Since the IMO mechanism will cover only about 10–15% of global shipping’s GHG emissions, the EU should avoid reducing its scope beyond what is needed to compensate for liabilities under the IMO while also considering the administrative burden.

How do you think dual regulatory regimes will impact global trade?

I don't expect a significant impact on global trade. The EU pricing regulations have been in place since 2024. In its first assessment of the carbon market for shipping, the European Commission found no evidence of trade rerouting through Union ports.

While it remains a theoretical possibility, I want to highlight that shipping already operates under a multitude of geopolitical tensions and price fluctuations due to changes in routes in response to the Red Sea crisis, fuel markets, and regulations such as tariffs. All of these impose higher costs than environmental regulations and have been weathered by the industry.

The pricing mechanism on greenhouse gases is comparatively low, while alternative fuels have time to scale, mature, and benefit from long-term investment if proper incentives are provided.

What is the one design feature from the EU system that the IMO must adopt to make its Net-Zero Framework truly effective?

The EU’s framework includes multiple technical regulations that improve its effectiveness compared to the IMO NZF.

If I had to limit myself to copying one, it would be the exclusion of biogenic fuels from feed and food crops like soy and palm oil, which have a high ILUC impact. Due to their high indirect land-use emissions, these fuels are often more polluting than the fossils they are meant to replace and could cause a rise in GHG emissions in the foreseeable future instead of supporting the goals set out in the IMO GHG Strategy 2023.

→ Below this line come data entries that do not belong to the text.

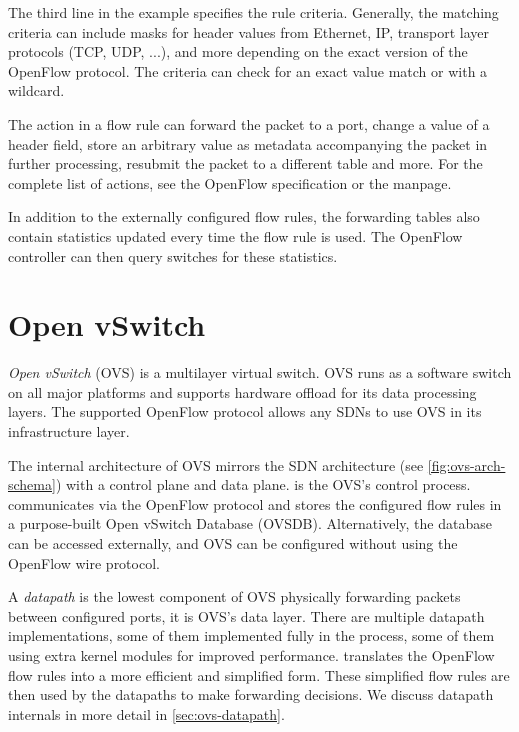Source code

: The third line in the example specifies the rule criteria. Generally, the matching criteria can include masks for header values from Ethernet, IP, transport layer protocols (TCP, UDP, ...), and more depending on the exact version of the OpenFlow protocol. The criteria can check for an exact value match or with a wildcard.

The action in a flow rule can forward the packet to a port, change a value of a header field, store an arbitrary value as metadata accompanying the packet in further processing, resubmit the packet to a different table and more. For the complete list of actions, see the OpenFlow specification  or the  manpage.

In addition to the externally configured flow rules, the forwarding tables also contain statistics updated every time the flow rule is used. The OpenFlow controller can then query switches for these statistics.

\section{Open vSwitch}
\label{sec:ovs}

\emph{Open vSwitch} (OVS) \cite{OVSWeb} is a multilayer virtual switch. OVS runs as a software switch on all major platforms and supports hardware offload for its data processing layers. The supported OpenFlow protocol allows any SDNs to use OVS in its infrastructure layer.

The internal architecture of OVS mirrors the SDN architecture (see \cref{fig:ovs-arch-schema}) with a control plane and data plane.  is the OVS's control process.  communicates via the OpenFlow protocol and stores the configured flow rules in a purpose-built Open vSwitch Database (OVSDB). Alternatively, the database can be accessed externally, and OVS can be configured without using the OpenFlow wire protocol.

A \emph{datapath} is the lowest component of OVS physically forwarding packets between configured ports, it is OVS's data layer. There are multiple datapath implementations, some of them implemented fully in the  process, some of them using extra kernel modules for improved performance.  translates the OpenFlow flow rules into a more efficient and simplified form. These simplified flow rules are then used by the datapaths to make forwarding decisions. We discuss datapath internals in more detail in \cref{sec:ovs-datapath}.


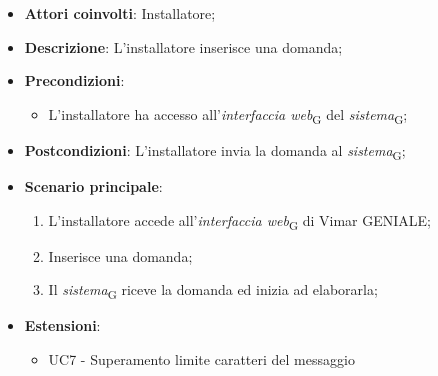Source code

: \begin{itemize}
    \item \textbf{Attori coinvolti}: Installatore;
    \item \textbf{Descrizione}: L’installatore inserisce una domanda;
    \item \textbf{Precondizioni}: 
        \begin{itemize}
            \item L’installatore ha accesso all’\textit{interfaccia web}\textsubscript{G} del \textit{sistema}\textsubscript{G};
        \end{itemize}
    \item \textbf{Postcondizioni}: L'installatore invia la domanda al \textit{sistema}\textsubscript{G};
    \item \textbf{Scenario principale}:
    \begin{enumerate}
    \item L’installatore accede all’\textit{interfaccia web}\textsubscript{G} di Vimar GENIALE;
    \item Inserisce una domanda;
    \item Il \textit{sistema}\textsubscript{G} riceve la domanda ed inizia ad elaborarla;
    \end{enumerate}
    \item \textbf{Estensioni}: 
        \begin{itemize}
            \item UC7 - Superamento limite caratteri del messaggio
        \end{itemize}
\end{itemize}

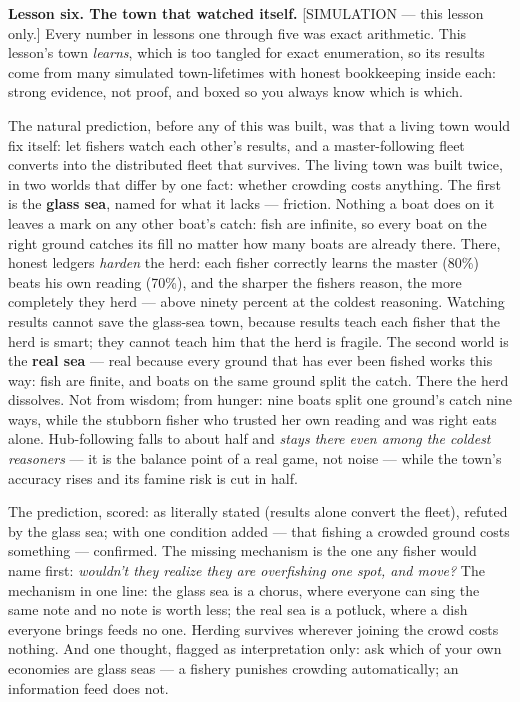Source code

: \begin{panelplain}

\textbf{Lesson six. The town that watched itself.} {\sffamily\fontsize{8.6}{12.2}\selectfont\color{trackc}[SIMULATION — this lesson only.]} Every number in lessons one through five was exact
arithmetic. This lesson's town \emph{learns}, which is too tangled for
exact enumeration, so its results come from many simulated
town-lifetimes with honest bookkeeping inside each: strong evidence,
not proof, and boxed so you always know which is which.

The natural prediction, before any of this was built, was that a
living town would fix itself: let fishers watch each other's
results, and a master-following fleet converts into the distributed
fleet that survives. The living town was built twice, in two worlds
that differ by one fact: whether crowding costs anything. The first
is the \textbf{glass sea}, named for what it lacks --- friction. Nothing a
boat does on it leaves a mark on any other boat's catch: fish are
infinite, so every boat on the right ground catches its fill no
matter how many boats are already there. There, honest
ledgers \emph{harden} the herd: each fisher correctly learns the master
(80\%) beats his own reading (70\%), and the sharper the fishers
reason, the more completely they herd --- above ninety percent at the
coldest reasoning. Watching results cannot save the glass-sea town,
because results teach each fisher that the herd is smart; they
cannot teach him that the herd is fragile. The second world is the
\textbf{real sea} --- real because every ground that has ever been fished
works this way: fish are finite, and boats on the same ground split
the catch. There the herd dissolves. Not from wisdom; from hunger: nine boats split one
ground's catch nine ways, while the stubborn fisher who trusted her
own reading and was right eats alone. Hub-following falls to about
half and \emph{stays there even among the coldest reasoners} --- it is the
balance point of a real game, not noise --- while the town's accuracy
rises and its famine risk is cut in half.

The prediction, scored: as literally stated (results alone convert
the fleet), refuted by the glass sea; with one condition added --- that
fishing a crowded ground costs something --- confirmed. The missing
mechanism is the one any fisher would name first: \emph{wouldn't they
realize they are overfishing one spot, and move?} The mechanism in
one line: the glass sea is a chorus, where everyone can sing the
same note and no note is worth less; the real sea is a potluck,
where a dish everyone brings feeds no one. Herding survives wherever
joining the crowd costs nothing. And one thought, flagged as
interpretation only: ask which of your own economies are glass seas
--- a fishery punishes crowding automatically; an information feed
does not.

\end{panelplain}

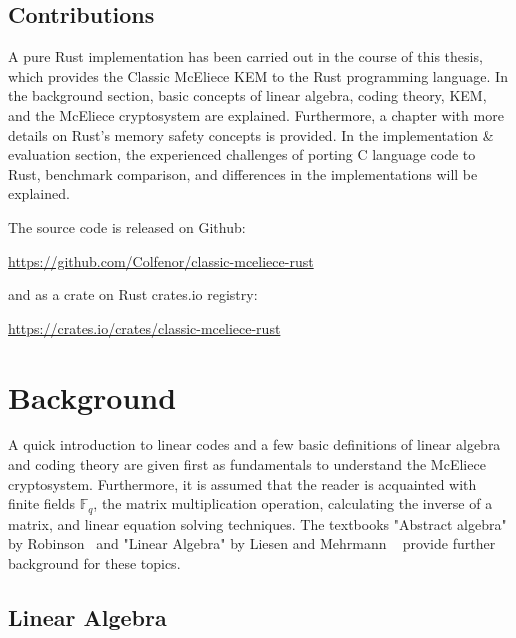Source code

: \documentclass[11pt,
  oneside,openany,    %
]{scrreprt}
\begin{document}
\section{Contributions}
A pure Rust implementation has been carried out in the course of this thesis, which provides the Classic McEliece KEM to the Rust programming language. 
In the background section, basic concepts of linear algebra, coding theory, KEM, and the McEliece cryptosystem are explained. Furthermore, a chapter with more details on Rust's memory safety concepts is provided. In the implementation \& evaluation section, the experienced challenges of porting C language code to Rust, benchmark comparison, and differences in the implementations will be explained. 

The source code is released on Github:

\url{https://github.com/Colfenor/classic-mceliece-rust}

and as a crate on Rust crates.io registry:

\url{https://crates.io/crates/classic-mceliece-rust}


\chapter{Background}
\label{chap:background}

\newcommand\spacebetweenparandheader{\vspace{20pt}}

 A quick introduction to linear codes and a few basic definitions of linear algebra and coding theory are given first as fundamentals to understand the McEliece cryptosystem. Furthermore, it is assumed that the reader is acquainted with finite fields $\mathbb{F}_{q}$, the matrix multiplication operation, calculating the inverse of a matrix, and linear equation solving techniques. The textbooks "Abstract algebra" by Robinson~\cite{AbstractAlgebraRobinson} and "Linear Algebra" by Liesen and Mehrmann ~\cite{liesenlineareAlgebra} provide further background for these topics.\spacebetweenparandheader

\section{Linear Algebra}
\end{document}
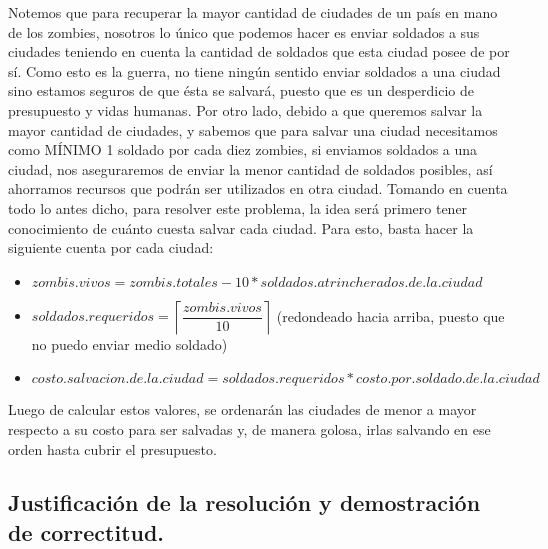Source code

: Notemos que para recuperar la mayor cantidad de ciudades de un país en mano de los zombies, nosotros lo único que podemos hacer es enviar soldados a sus ciudades teniendo en cuenta la cantidad de soldados que esta ciudad posee de por sí. Como esto es la guerra, no tiene ningún sentido enviar soldados a una ciudad sino estamos seguros de que ésta se salvará, puesto que es un desperdicio de presupuesto y vidas humanas. Por otro lado, debido a que queremos salvar la mayor cantidad de ciudades, y sabemos que para salvar una ciudad necesitamos como MÍNIMO 1 soldado por cada diez zombies, si enviamos soldados a una ciudad, nos aseguraremos de enviar la menor cantidad de soldados posibles, así ahorramos recursos que podrán ser utilizados en otra ciudad. Tomando en cuenta todo lo antes dicho, para resolver este problema, la idea será primero tener conocimiento de cuánto cuesta salvar cada ciudad. Para esto, basta hacer la siguiente cuenta por cada ciudad: %
\begin{itemize}
   \item $zombis.vivos = zombis.totales - 10 * soldados.atrincherados.de.la.ciudad$
   \item $soldados.requeridos = \left \lceil \dfrac{zombis.vivos}{10} \right \rceil$ (redondeado hacia arriba, puesto que no puedo enviar medio soldado)
   \item $costo.salvacion.de.la.ciudad = soldados.requeridos * costo.por.soldado.de.la.ciudad$
\end{itemize}

Luego de calcular estos valores, se ordenarán las ciudades de menor a mayor respecto a su costo para ser salvadas y, de manera golosa, irlas salvando en ese orden hasta cubrir el presupuesto.


\vspace*{0.6cm}

\subsection{Justificación de la resolución y demostración de correctitud.}

\vspace*{0.3cm}

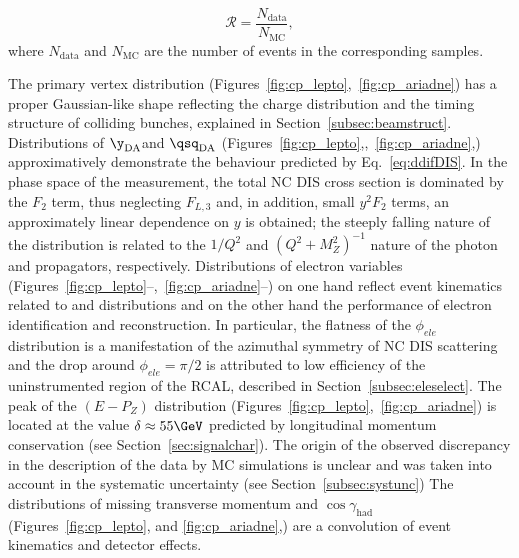 \begin{equation}
\mathcal{R} = \frac{N_\text{data}}{N_\text{MC}},
\label{eq:mcrescale}
\end{equation}
where $N_\text{data}$ and $N_\text{MC}$ are the number of events in the corresponding samples. 

The primary vertex distribution (Figures~\ref{fig:cp_lepto},~\ref{fig:cp_ariadne}) has a proper Gaussian-like shape reflecting the charge distribution and the timing structure of colliding bunches, explained in Section~\ref{subsec:beamstruct}. Distributions of $\y_\text{DA}$and $\qsq_\text{DA}$ (Figures~\ref{fig:cp_lepto},,~\ref{fig:cp_ariadne},) approximatively demonstrate the behaviour predicted by Eq.~\eqref{eq:ddifDIS}. In the phase space of the measurement, the total NC DIS cross section is dominated by the $F_2$ term, thus neglecting $F_{L,3}$ and, in addition, small $y^2F_2$ terms, an approximately linear dependence on $y$ is obtained; the steeply falling nature of the \qsq distribution is related to the $1/Q^2$ and $\left(Q^2 + M_Z^2\right)^{-1}$ nature of the photon and \zn propagators, respectively. Distributions of electron variables (Figures~\ref{fig:cp_lepto}--,~\ref{fig:cp_ariadne}--) on one hand reflect event kinematics related to \qsq and \y distributions and on the other hand the performance of electron identification and reconstruction. In particular, the flatness of the $\phi_{ele}$ distribution is a manifestation of the azimuthal symmetry of NC DIS scattering and the drop around $\phi_{ele}=\pi/2$ is attributed to low efficiency of the uninstrumented region of the RCAL, described in Section~\ref{subsec:eleselect}. The peak of the $\left(E-P_Z\right)$ distribution (Figures~\ref{fig:cp_lepto},~\ref{fig:cp_ariadne}) is located at the value $\delta \approx 55 \GeV$ predicted by longitudinal momentum conservation (see Section~\ref{sec:signalchar}). The origin of the observed discrepancy in the description of the data by MC simulations is unclear and was taken into account in the systematic uncertainty (see Section~\ref{subsec:systunc}) The distributions of missing transverse momentum and $\cos{\gamma_\text{had}}$ (Figures~\ref{fig:cp_lepto}, and \ref{fig:cp_ariadne},) are a convolution of event kinematics and detector effects.

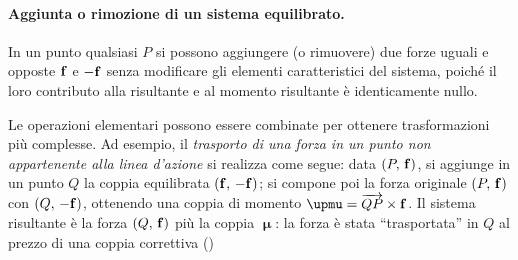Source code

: \paragraph{Aggiunta o rimozione di un sistema equilibrato.}
In un punto qualsiasi $P$ si possono aggiungere (o rimuovere)
due forze uguali e opposte $\fb$ e $-\fb$ senza modificare gli
elementi caratteristici del sistema, poiché il loro contributo
alla risultante e al momento risultante è identicamente nullo.





\begin{oss}
	Le operazioni elementari possono essere combinate per
	ottenere trasformazioni più complesse. Ad esempio, il
	\textit{trasporto di una forza in un punto non appartenente
		alla linea d'azione} si realizza come segue: data
	$(P,\,\fb)$, si aggiunge in un punto $Q$ la coppia
	equilibrata $(\fb,\,-\fb)$; si compone poi la forza
	originale $(P,\,\fb)$ con $(Q,\,-\fb)$, ottenendo una
	coppia di momento
	$\bm{\upmu} = \overrightarrow{QP}\times\fb$. Il sistema
	risultante è la forza $(Q,\,\fb)$ più la coppia
	$\bm{\upmu}$: la forza è stata ``trasportata'' in $Q$ al
	prezzo di una coppia correttiva ()
	\begin{figure}[htbp]
		\centering
		\qquad
\end{figure}
\end{oss}
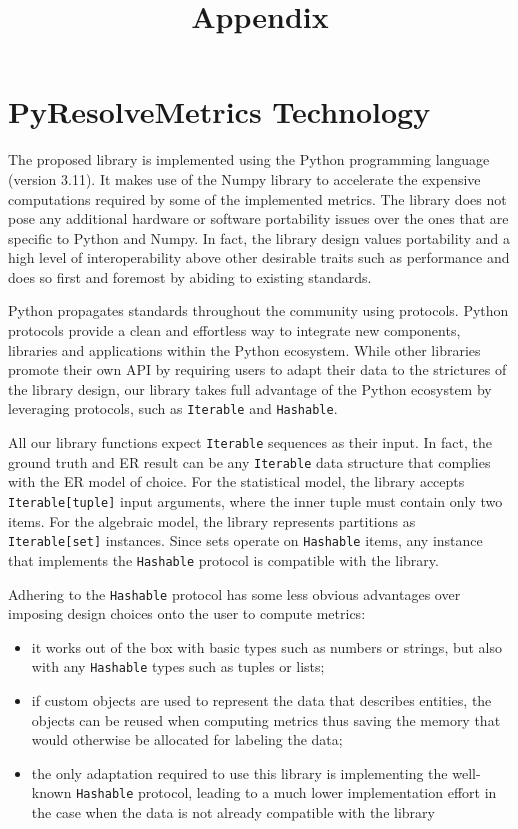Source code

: \documentclass[a4paper,twoside]{article}
\begin{document}
\title{Appendix}
\section{PyResolveMetrics Technology}\label{appendix:technology}
    The proposed library is implemented using the Python programming
    language (version 3.11)\cite{python}.
    It makes use of the Numpy library\cite{harris2020numpy} to accelerate
    the expensive computations required by some of the implemented metrics.
    The library does not pose any additional hardware or software portability
    issues over the ones that are specific to Python and Numpy.
    In fact, the library design values portability and a high level of
    interoperability above other desirable traits such as performance and does
    so first and foremost by abiding to existing standards.

    Python propagates standards throughout the community using protocols.
    Python protocols\cite{pyproto2017} provide a clean and effortless way to
    integrate new components, libraries and applications within the Python
    ecosystem.
    While other libraries\cite{nmeth2020scipy} promote their own API by
    requiring users to adapt their data to the strictures of the library design,
    our library takes full advantage of the Python ecosystem by leveraging
    protocols, such as \texttt{Iterable} and \texttt{Hashable}.

    All our library functions expect \texttt{Iterable} sequences as their input.
    In fact, the ground truth and ER result can be any
    \texttt{Iterable} data structure that complies with the ER
    model of choice.
    For the statistical model, the library accepts \texttt{Iterable[tuple]}
    input arguments, where the inner tuple must contain only two items.
    For the algebraic model, the library represents partitions as
    \texttt{Iterable[set]} instances.
    Since sets operate on \texttt{Hashable} items, any instance that implements
    the \texttt{Hashable} protocol is compatible with the library.
    
    Adhering to the \texttt{Hashable} protocol has some less obvious advantages
    over imposing design choices onto the user to compute metrics:
    \begin{itemize}
        \item it works out of the box with basic types such as numbers or
        strings, but also with any \texttt{Hashable} types such as tuples or
        lists;
        \item if custom objects are used to represent the data that describes
        entities, the objects can be reused when computing metrics thus saving
        the memory that would otherwise be allocated for labeling the data;
        \item the only adaptation required to use this library is implementing
        the well-known \texttt{Hashable} protocol, leading to a much lower
        implementation effort in the case when the data is not already
        compatible with the library\@
    \end{itemize}
\end{document}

Member states should do their best to reflect these impacts in the upcoming work on guidelines. However, the previously mentioned technical measures, such as additional support for e-fuels and shore-side electricity, are also worth considering.

What kind of coordination mechanism is needed to prevent double counting of emission reductions and promote alignment between regional EU regulations and global IMO regulations?

At their core, the EU and IMO policies prevent the threat of double-counting emission reductions by accounting for total GHG reductions in their respective fuel standards.

For ships or relevant companies that bunker clean fuels to achieve a sufficient reduction in GHG intensity, these emission reductions will be reflected under both schemes. Since no carbon credit is being issued, double-counting in the common understanding is impossible.

It might only be relevant in the context of the IMO reward mechanism or EU subsidies for climate-friendly technologies, though the issue of redundant subsidies may be a national prerogative and is already generally reflected in the EU's strict rules on state aid.

The alignment of EU and IMO regulations will prove challenging.

After working hard and sending important signals beyond its borders - not least the inception of other ETS schemes - it would be a major setback for the EU to drop its environmental and climate regulations merely to align with global rules of lower stringency. Instead, the EU can step up as a progressive leader, transferring its lessons, regulatory expertise and tested policies to facilitate the process on a global level.

The upcoming negotiations on guidelines at the IMO will offer an opportunity to advance this process.